> **AIM OF THE TASK**:
Within the listing below, show every line that contains the word "encoding".

> **INFORMATION GIVEN**:

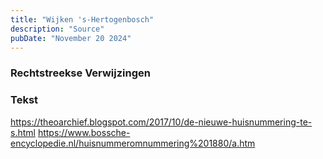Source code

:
 ```yaml
---
title: "Wijken 's-Hertogenbosch"
description: "Source"
pubDate: "November 20 2024"
---
```


### Rechtstreekse Verwijzingen

### Tekst
https://theoarchief.blogspot.com/2017/10/de-nieuwe-huisnummering-te-s.html
https://www.bossche-encyclopedie.nl/huisnummeromnummering%201880/a.htm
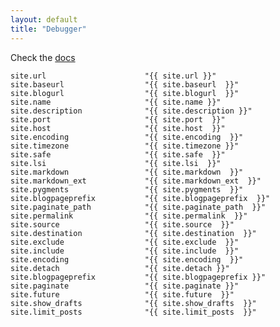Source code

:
 ```yaml
---
layout: default
title: "Debugger"
---
```


Check the [docs](http://jekyllrb.com/docs/configuration/)

	site.url                      "{{ site.url }}"
	site.baseurl                  "{{ site.baseurl  }}"    
	site.blogurl                  "{{ site.blogurl  }}"  
	site.name                     "{{ site.name }}"
	site.description              "{{ site.description }}"
	site.port                     "{{ site.port  }}"    
	site.host                     "{{ site.host  }}"    
	site.encoding                 "{{ site.encoding  }}"   
	site.timezone                 "{{ site.timezone }}"
	site.safe                     "{{ site.safe  }}" 
	site.lsi                      "{{ site.lsi  }}"
	site.markdown                 "{{ site.markdown  }}"   
	site.markdown_ext             "{{ site.markdown_ext  }}"       
	site.pygments                 "{{ site.pygments  }}"   
	site.blogpageprefix           "{{ site.blogpageprefix  }}"
	site.paginate_path            "{{ site.paginate_path  }}"
	site.permalink                "{{ site.permalink  }}"
	site.source                   "{{ site.source  }}"
	site.destination              "{{ site.destination  }}"    
	site.exclude                  "{{ site.exclude  }}"    
	site.include                  "{{ site.include  }}"    
	site.encoding                 "{{ site.encoding  }}"    
	site.detach                   "{{ site.detach }}"    
	site.blogpageprefix           "{{ site.blogpageprefix }}"
	site.paginate                 "{{ site.paginate }}"
	site.future                   "{{ site.future  }}"    
	site.show_drafts              "{{ site.show_drafts  }}"    
	site.limit_posts              "{{ site.limit_posts  }}"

> **EXERCISE SOLUTION**:
	site.encoding                 "{{ site.encoding  }}"   
	site.encoding                 "{{ site.encoding  }}"    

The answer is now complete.